Twentieth Century est avec New York-Miami
de Frank Capra sorti cette même année 1934 un des films fondateurs de
la screwball comedy. Il s'agit de l'adaptation de la pièce éponyme de
Ben Hecht et Charles MacArthur jouée à Broadway en 1932. Cette dernière
était inspirée Napoleon of Broadway, pièce
avortée de Charles Bruce Millholland qui y narrait son expérience
douloureuse auprès du producteur de théâtre David Belasco connu pour son
excentricité. Cet arrière-plan au vitriol sur le monde du théâtre se
marie ici à un récit à la Pygmalion dévoyé, et qui se joue d'ailleurs
autant en coulisse que dans l'histoire elle-même. En 1926, Carole
Lombard âgée de 17 ans végète dans des petites productions où elle tient
des seconds rôles, et arrondit ses fins de mois en tant que danseuse
dans des boites de nuit comme le Cocoannut Grove. C'est là qu'un John
Barrymore déjà star établie croise sa route et décèle son potentiel
dramatique et lui arrange un essai à la Fox qui va s'avérer
satisfaisant. Carole Lombard signe un contrat avec le studio et doit
donner la réplique à Lionel Barrymore dans le film Tempest
(1928). Malheureusement l'actrice victime d'un incident de voiture est
pour un temps défigurée et ne retrouvera de sa superbe qu'après un
passage par la chirurgie esthétique. Fox rompt le contrat et Carole
Lombard retournera pour quelques années à l'anonymat et une période de
vache maigre. Quelques années plus tard elle est sous contrat à la
Columbia qui ne sait trop que faire d'elle jusqu'à ce que Howard Hawks
l'impose pour le premier rôle féminin de Twentieth Century.

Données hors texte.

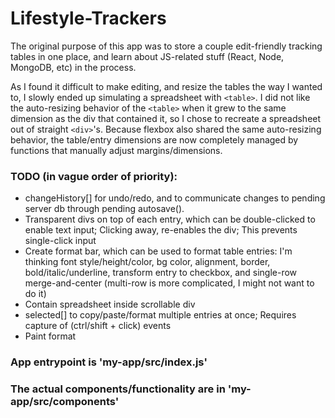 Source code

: # Lifestyle-Trackers

The original purpose of this app was to store a couple edit-friendly tracking tables in one place, and learn about JS-related stuff (React, Node, MongoDB, etc) in the process.

As I found it difficult to make editing, and resize the tables the way I wanted to, I slowly ended up simulating a spreadsheet with `<table>`. I did not like the auto-resizing behavior of the `<table>` when it grew to the same dimension as the div that contained it, so I chose to recreate a spreadsheet out of straight `<div>`'s. Because flexbox also shared the same auto-resizing behavior, the table/entry dimensions are now completely managed by functions that manually adjust margins/dimensions.
  
### TODO (in vague order of priority):
  - changeHistory[] for undo/redo, and to communicate changes to pending server db through pending autosave().
  - Transparent divs on top of each entry, which can be double-clicked to enable text input; Clicking away, re-enables the div; This prevents single-click input
  - Create format bar, which can be used to format table entries: I'm thinking font style/height/color, bg color, alignment, border, bold/italic/underline, transform entry to checkbox, and single-row merge-and-center (multi-row is more complicated, I might not want to do it)
  - Contain spreadsheet inside scrollable div
  - selected[] to copy/paste/format multiple entries at once; Requires capture of (ctrl/shift + click) events
  - Paint format
  

### App entrypoint is 'my-app/src/index.js'<br>
### The actual components/functionality are in 'my-app/src/components'
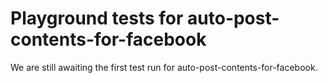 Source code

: # Playground tests for auto-post-contents-for-facebook
We are still awaiting the first test run for auto-post-contents-for-facebook.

Les bases de l'histoire oscillent donc entre ce côté Pygmalion ou pré Une étoile est née
avec une Carole Lombard débutante qui fait face à celui qui lui mit le
pied à l'étrier, John Barrymore. Howard Hawks joue habilement de ce
passif, notamment dans les premières scènes où Mildred Plotka (Carole
Lombard) est littéralement façonnée dans son jeu et sa manière d'être
par le producteur de théâtre Oscar Jaffe (John Barrymore). Jaffe manie à
merveille la caresse et le fouet pour guider les pas de sa protégée
rebaptisée pour la scène Lily Garland, alternant attitude faussement
doucereuse et colère noire pour l'amener où il le souhaite. C'est
littéral quand il guide ses déplacements scéniques à la craie, implicite
quand il lui invente un autre moi avec ce nom de scène, et loufoque
quand pour lui tirer un cri de douleur il lui pique les fesses de façon
impromptue avec une épingle.
Cette attitude rustre sort la jeune actrice
timide de ses gonds et en fait finalement le personnage et la diva que
Jaffe a vu en elle. Sur le plateau Carole Lombard sans doute intimidée
ne convainc pas les producteurs et John Barrymore jusqu'à ce que le rusé
Howard Hawks la prenne à part et lui demande quelle serait sa réaction
si un des hommes sur le plateau parlait d'elle de manière désinvolte
derrière son dos. La réponse ne se fait pas attendre, I would kick him in the ball
et Hawks ment à bon escient à Carole Lombard en lui disant que John
Barrymore s'est exprimé en ces termes à son sujet. Dès lors Carole
Lombard furieuse n'aura plus aucune appréhension à répondre du tac au
tac à Barrymore lors de leur confrontation dans le film. Quelques années
plus tard mise au courant de la supercherie, ce I would kick him in the ball deviendra source de plaisanterie entre elle et Hawks.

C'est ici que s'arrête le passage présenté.